Remembering the Tulsa race massacre

By Dr. Alan Singer

Memorial Day in the United States honors men and women who died in the nation’s wars. It originated as Remembrance Day and Decoration Day commemorations by both sides during the American Civil War. From 1868 until 1970, it was observed on May 30, when it was made a federal holiday on the last Monday of May. Today it is also considered the start of the summer season.

If Black Lives Matter finally, this Memorial Day the United States should have remembered the deaths in this country’s race war against African Americans. One hundred years ago, Memorial Day was the start of perhaps the worst anti-Black racist violence in the history of the United States in the Greenwood District of Tulsa, Okla. Thirty-five blocks were burned to the ground, 10,000 Black Tulsans needed emergency relief, over 800 people were treated for serious injuries and as many as 300 people, almost all African American, died during the Memorial Day Tulsa Massacre. The Red Cross provided about 200 tents to survivors of the massacre who had lost homes and were displaced by the violence.

 On the morning of Memorial Day, May 30, 1921, Dick Rowland, a young Black man who worked at the Drexel Building in downtown Tulsa as either a shoe shiner or delivery man, rode in the elevator with a 17-year-old white woman who was the elevator operator. The next day, Tulsa police arrested Rowland and charged him with assaulting her. An inflammatory article in the Tulsa Tribune led to a confrontation between Black and white armed groups outside the courthouse where Rowland was held. Blacks gathered there because they feared Rowland would be lynched. The white mob probably included over 2,000 men, many of whom were armed. After shots were fired, the outnumbered African American group retreated to the largely black Greenwood District.

That night, white rioters looted and burned over 1,200 buildings in the Greenwood District, which at the time was a prosperous Black business and residential neighborhood known as “Black Wall Street.” White mobs bombed, looted, and set fire to buildings and opened fire on Black residents who tried to defend their homes and businesses. A report in the Tulsa Tribune described that “machine guns were set up and for 20 minutes poured a stream of lead on the negroes who sought refuge behind buildings, telephone poles, and in ditches.”
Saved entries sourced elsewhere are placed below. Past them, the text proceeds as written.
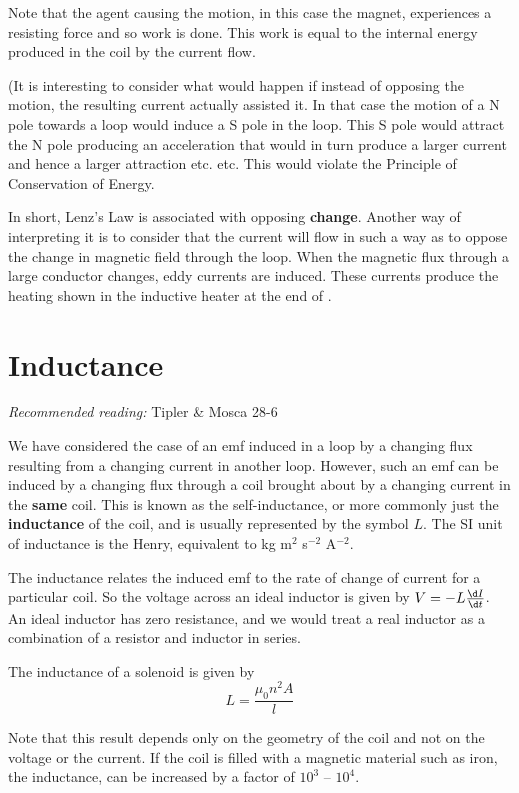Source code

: \documentclass[
]{book}
\begin{document}
Note that the agent causing the motion, in this case the magnet,
experiences a resisting force and so work is done. This work is equal to
the internal energy produced in the coil by the current flow.

(It is interesting to consider what would happen if instead of opposing
the motion, the resulting current actually assisted it. In that case the
motion of a N pole towards a loop would induce a S pole in the loop.
This S pole would attract the N pole producing an acceleration that
would in turn produce a larger current and hence a larger attraction
etc. etc. This would violate the Principle of Conservation of Energy.

In short, Lenz's Law is associated with opposing \textbf{change}. Another way
of interpreting it is to consider that the current will flow in such a
way as to oppose the change in magnetic field through the loop. When the
magnetic flux through a large conductor changes, eddy currents are
induced. These currents produce the heating shown in the inductive
heater at the end of .

\hypertarget{inductance}{%
\section{Inductance}\label{inductance}}

\emph{Recommended reading:} Tipler \& Mosca 28-6

We have considered the case of an emf induced in a loop by a changing
flux resulting from a changing current in another loop. However, such an
emf can be induced by a changing flux through a coil brought about by a
changing current in the \textbf{same} coil. This is known as the
self-inductance, or more commonly just the \textbf{inductance} of the coil,
and is usually represented by the symbol \(L\). The SI unit of inductance
is the Henry, equivalent to kg m\(^2\) s\(^{-2}\) A\(^{-2}\).

The inductance relates the induced emf to the rate of change of current
for a particular coil. So the voltage across an ideal inductor is given
by \(V = -L \frac{\d I}{\d t}\). An ideal inductor has zero resistance,
and we would treat a real inductor as a combination of a resistor and
inductor in series.

The inductance of a solenoid is given by \[L = \frac{\mu_0 n^2 A}{l}\]

Note that this result depends only on the geometry of the coil and not
on the voltage or the current. If the coil is filled with a magnetic
material such as iron, the inductance, can be increased by a factor of
\(10^3\) -- \(10^4\).
\end{document}
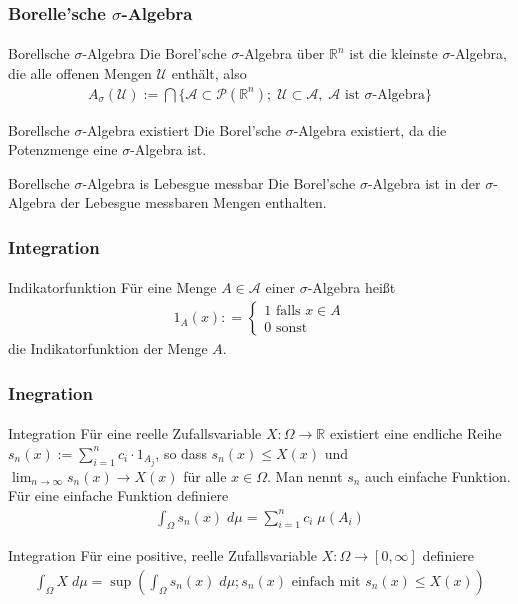 \documentclass{beamer}
\begin{document}
\begin{frame}
    \frametitle{Borelle'sche  $\sigma$-Algebra}
\framesubtitle{}
\begin{block}{Borellsche $\sigma$-Algebra}
Die Borel'sche   $\sigma$-Algebra über $\mathbb{R}^n$ ist die kleinste  $\sigma$-Algebra, die alle offenen Mengen $\mathcal{U}$ enthält, also 
\begin{align*}
A_\sigma (\mathcal{U}) := \bigcap \{  \mathcal{A} \subset \mathcal{P}(\mathbb{R}^n);  \;   \mathcal{U}  \subset  \mathcal{A},  \;  \mathcal{A} \text{ ist $\sigma$-Algebra} \}
\end{align*}
\end{block}

\begin{block}{Borellsche $\sigma$-Algebra existiert}
Die Borel'sche   $\sigma$-Algebra existiert, da die Potenzmenge eine   $\sigma$-Algebra ist.
\end{block}
\begin{block}{Borellsche $\sigma$-Algebra is Lebesgue messbar}
Die Borel'sche   $\sigma$-Algebra ist in der $\sigma$-Algebra der Lebesgue messbaren Mengen enthalten.
\end{block}
 \end{frame}



\begin{frame}
    \frametitle{Integration}
\framesubtitle{}

\begin{block}{Indikatorfunktion}
Für eine Menge $A \in \mathcal{A}$ einer $\sigma$-Algebra heißt
\begin{align*}
1_A(x) : = \begin{cases}
1 \text{ falls } x \in A
\\  0 \text{ sonst}
\end{cases}
\end{align*}
die Indikatorfunktion der Menge $A$.
\end{block}
 \end{frame}

\begin{frame}
    \frametitle{Inegration}
\framesubtitle{}
\begin{block}{Integration}
Für eine reelle Zufallsvariable $X: \Omega \to \mathbb{R}$ existiert eine endliche Reihe $s_n(x) := \sum_{i = 1}^{n} c_i \cdot 1_{A_j}$, so dass $s_n(x) \leq X(x)$ und  $\lim_{n \to \infty}  s_n(x) \to X(x)$ für alle $x \in \Omega$.
Man nennt $s_n$ auch einfache Funktion. Für eine einfache Funktion definiere
\begin{align*}
\int_\Omega s_n(x) \;  d\mu = \sum_{i=1}^{n} c_i \; \mu(A_i)
\end{align*}
\end{block}
\begin{block}{Integration}
Für eine positive, reelle Zufallsvariable $X: \Omega \to [0, \infty]$ definiere
\begin{align*}
\int_\Omega X \;  d \mu = \sup( \int_\Omega s_n(x) \;  d\mu ; s_n(x) \text{ einfach mit } s_n(x) \leq X(x))
\end{align*}
\end{block}
 \end{frame}
\end{document}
Tulsa municipal and police officials were complicit in the attack on the African American community. They deputized and armed white men who then participated in the riot and massacre. The Governor of Oklahoma declared martial law and National Guard troops were sent to the city where they proceeded to intern Black Tulsans, supposedly for their own protection. Many Black Tulsans were held captive for over a week.

After the massacre, a local African American lawyer, Buck Colbert Franklin, wrote a 10-page typewritten manuscript documenting the events. “I could see planes circling in mid-air. They grew in number and hummed, darted and dipped low. I could hear something like hail falling upon the top of my office building. Down East Archer, I saw the old Mid-Way hotel on fire, burning from its top, and then another and another and another building began to burn from their top . . . Lurid flames roared and belched and licked their forked tongues into the air. Smoke ascended the sky in thick, black volumes and amid it all, the planes — now a dozen or more in number — still hummed and darted here and there with the agility of natural birds of the air . . . The side-walks were literally covered with burning turpentine balls. I knew all too well where they came from, and I knew all too well why every burning building first caught from the top. I paused and waited for an opportune time to escape. ‘Where oh where is our splendid fire department with its half dozen stations?’ I asked myself. ‘Is the city in conspiracy with the mob?’”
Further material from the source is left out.